Special needs bike camp helps kids in Clovis

FRESNO, Calif.

Roughly 40 special needs kids are enjoying a nice bike ride indoors this week. Most of them before this bike camp couldn't even stay on their bikes. But with the help from Break the Barriers in Fresno, these kids are learning how stay on a bike all by themselves.

"If you listen to the parents. They say now they can ride with their brother, their sister. All our cousins can ride a bike but they don't," Debbie Hergenrader said. "When they go back to school, they're going to say this is what I did this summer. Learn to ride a bike. It's just crazy how riding a bike can connect a community."

Close to 90 volunteers from the Central Valley Cycling Club are offering their time and effort to get these kids to ride without training wheels. So it's no surprise the two men brought in from Chicago to teach the camp are from the national campaign called "Lose the Training Wheels".

"We use a roller system," AJ Budney said. "The roller that they started on Monday is very similar to a rolling pin.
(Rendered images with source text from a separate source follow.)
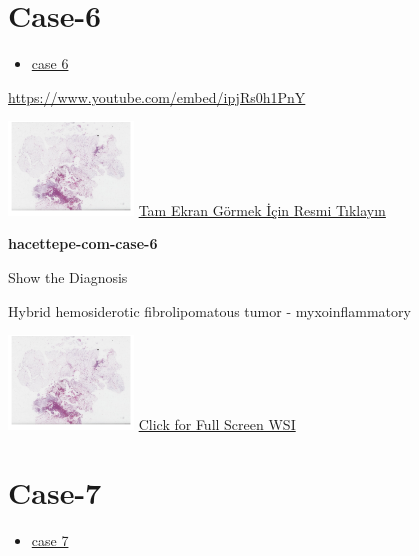 \documentclass[
  letterpaper,
  paper=6in:9in,
  pagesize=pdftex,
  headinclude=on,
  footinclude=on,
  12pt]{scrbook}
\providecommand{\tightlist}{%
  \setlength{\itemsep}{0pt}\setlength{\parskip}{0pt}}\usepackage{longtable,booktabs,array}
\begin{document}
\hypertarget{sec-hacettepe-case-of-the-month-case-6}{%
\section{Case-6}\label{sec-hacettepe-case-of-the-month-case-6}}

\begin{itemize}
\tightlist
\item
  \href{https://www.youtube.com/watch?v=ipjRs0h1PnY\&ab_channel=KemalKosemehmetoglu}{case
  6}
\end{itemize}

\url{https://www.youtube.com/embed/ipjRs0h1PnY}

\href{https://images.patolojiatlasi.com/hacettepe-com-case-6/HE.html}{\includegraphics[width=0.25\textwidth,height=\textheight]{./screenshots/hacettepe-com-case-6_screenshot.png}}
\href{https://images.patolojiatlasi.com/hacettepe-com-case-6/HE.html}{Tam
Ekran Görmek İçin Resmi Tıklayın}

\textbf{hacettepe-com-case-6}

Show the Diagnosis

\hypertarget{answer6}{}
Hybrid hemosiderotic fibrolipomatous tumor - myxoinflammatory

\href{https://images.patolojiatlasi.com/hacettepe-com-case-6/HE.html}{\includegraphics[width=0.25\textwidth,height=\textheight]{./screenshots/hacettepe-com-case-6_screenshot.png}}
\href{https://images.patolojiatlasi.com/hacettepe-com-case-6/HE.html}{Click
for Full Screen WSI}

\hypertarget{sec-hacettepe-case-of-the-month-case-7}{%
\section{Case-7}\label{sec-hacettepe-case-of-the-month-case-7}}

\begin{itemize}
\tightlist
\item
  \href{https://www.youtube.com/watch?v=FU-Fv7kQPdE\&ab_channel=KemalKosemehmetoglu}{case
  7}
\end{itemize}
\end{document}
So it's very flat and then as the week progresses and as they progress, we move them up to a higher roller. So it becomes a little more tapered on the end."
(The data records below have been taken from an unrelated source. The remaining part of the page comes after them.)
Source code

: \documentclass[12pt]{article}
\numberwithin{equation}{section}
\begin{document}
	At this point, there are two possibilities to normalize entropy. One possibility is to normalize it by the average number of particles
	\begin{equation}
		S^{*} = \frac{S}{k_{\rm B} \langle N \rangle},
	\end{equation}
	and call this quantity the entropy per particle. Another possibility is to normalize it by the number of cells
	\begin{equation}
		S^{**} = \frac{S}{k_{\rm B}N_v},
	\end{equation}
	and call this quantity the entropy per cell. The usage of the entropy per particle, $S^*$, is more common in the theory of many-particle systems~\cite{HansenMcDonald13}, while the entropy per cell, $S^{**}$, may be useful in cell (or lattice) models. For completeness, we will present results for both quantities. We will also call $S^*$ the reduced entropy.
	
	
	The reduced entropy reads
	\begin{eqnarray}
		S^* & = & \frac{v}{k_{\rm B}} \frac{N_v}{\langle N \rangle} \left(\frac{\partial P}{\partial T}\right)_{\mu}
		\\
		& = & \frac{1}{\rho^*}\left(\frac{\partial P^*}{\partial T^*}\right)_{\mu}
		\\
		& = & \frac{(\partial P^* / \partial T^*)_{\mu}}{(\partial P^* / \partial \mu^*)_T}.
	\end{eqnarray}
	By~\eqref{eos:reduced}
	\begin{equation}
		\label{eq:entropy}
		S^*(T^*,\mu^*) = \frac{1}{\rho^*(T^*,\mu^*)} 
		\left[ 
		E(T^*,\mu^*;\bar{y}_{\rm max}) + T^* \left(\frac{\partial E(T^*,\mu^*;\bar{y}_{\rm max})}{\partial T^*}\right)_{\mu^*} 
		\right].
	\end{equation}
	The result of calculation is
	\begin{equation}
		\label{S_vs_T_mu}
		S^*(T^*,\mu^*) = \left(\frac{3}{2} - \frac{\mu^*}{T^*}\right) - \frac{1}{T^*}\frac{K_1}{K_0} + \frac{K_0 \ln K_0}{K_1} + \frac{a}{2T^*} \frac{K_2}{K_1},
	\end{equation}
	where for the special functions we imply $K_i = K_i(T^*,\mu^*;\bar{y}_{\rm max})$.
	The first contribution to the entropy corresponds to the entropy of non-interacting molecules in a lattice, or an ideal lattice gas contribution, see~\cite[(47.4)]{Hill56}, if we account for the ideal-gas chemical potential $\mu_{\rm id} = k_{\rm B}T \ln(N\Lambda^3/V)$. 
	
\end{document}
The combination of this unique approach and the volunteers allows these kids to be kids. Fresno mom Karen Maroot's son Charlie has autism. She and other parents say this experience is such a rush that many of us without special needs children may never understand.
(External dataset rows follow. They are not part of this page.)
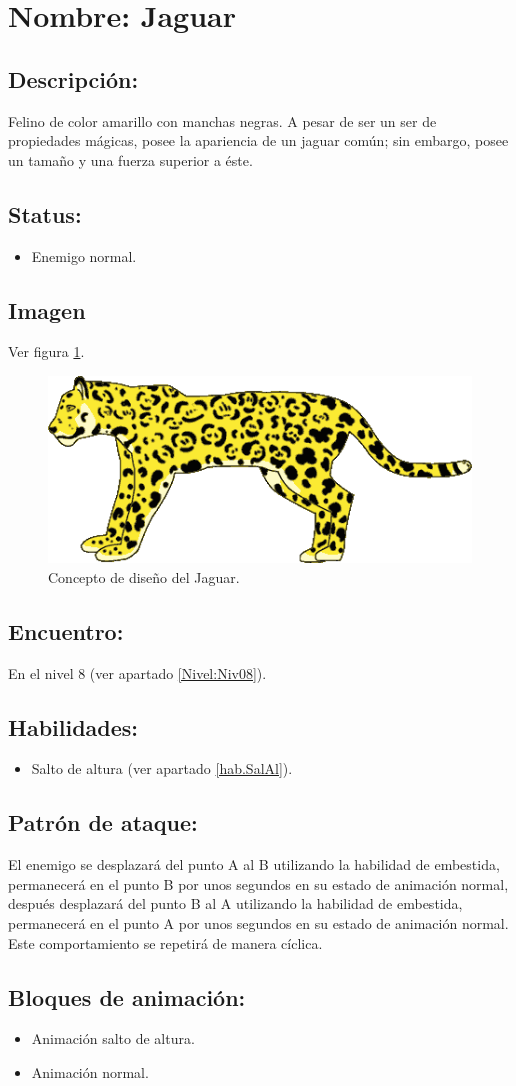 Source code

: \section{Nombre: Jaguar}   \label{per:jaguar}
\subsection{Descripción:}
Felino de color amarillo con manchas negras. A pesar de ser un ser de propiedades mágicas, posee la apariencia de un jaguar común; sin embargo, posee un tamaño y una fuerza superior a éste.
\subsection{Status:}
\begin{itemize}
	\item Enemigo normal.
\end{itemize}
\subsection{Imagen}
Ver figura \ref{fig:jaguar}.
\begin{figure}
	\centering
	\includegraphics[height=0.2 \textheight]{Imagenes/jaguar}
	\caption{Concepto de diseño del Jaguar.}
	\label{fig:jaguar}
\end{figure}
\subsection{Encuentro:}
En el nivel 8 (ver apartado \ref{Nivel:Niv08}).
\subsection{Habilidades:}
\begin{itemize}
	\item Salto de altura (ver apartado \ref{hab.SalAl}).
\end{itemize}
\subsection{Patrón de ataque:}
El enemigo se desplazará del punto A al B utilizando la habilidad de embestida, permanecerá en el punto B por unos segundos en su estado de animación normal, después desplazará del punto B al A utilizando la habilidad de embestida, permanecerá en el punto A por unos segundos en su estado de animación normal. Este comportamiento se repetirá de manera cíclica.
\subsection{Bloques de animación:}
	\begin{itemize}
		\item Animación salto de altura.
		\item Animación normal.
	\end{itemize}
"I'm glad actually that your cameras weren't here when he first started riding. I think he started walking through, but I mean I burst into tears of happiness just watching him with that joy that, thrill of riding bike," Maroot said. "Now the fear is going to be chasing him around the neighborhood, but it's exciting to see children be children."

Children with special needs and autism in particular lack social skills necessary to integrate with others. But spend just a few minutes at this bike camp and you wouldn't have ever known this place was a camp for special needs kids. Here at Clovis North High School, they're just plain special.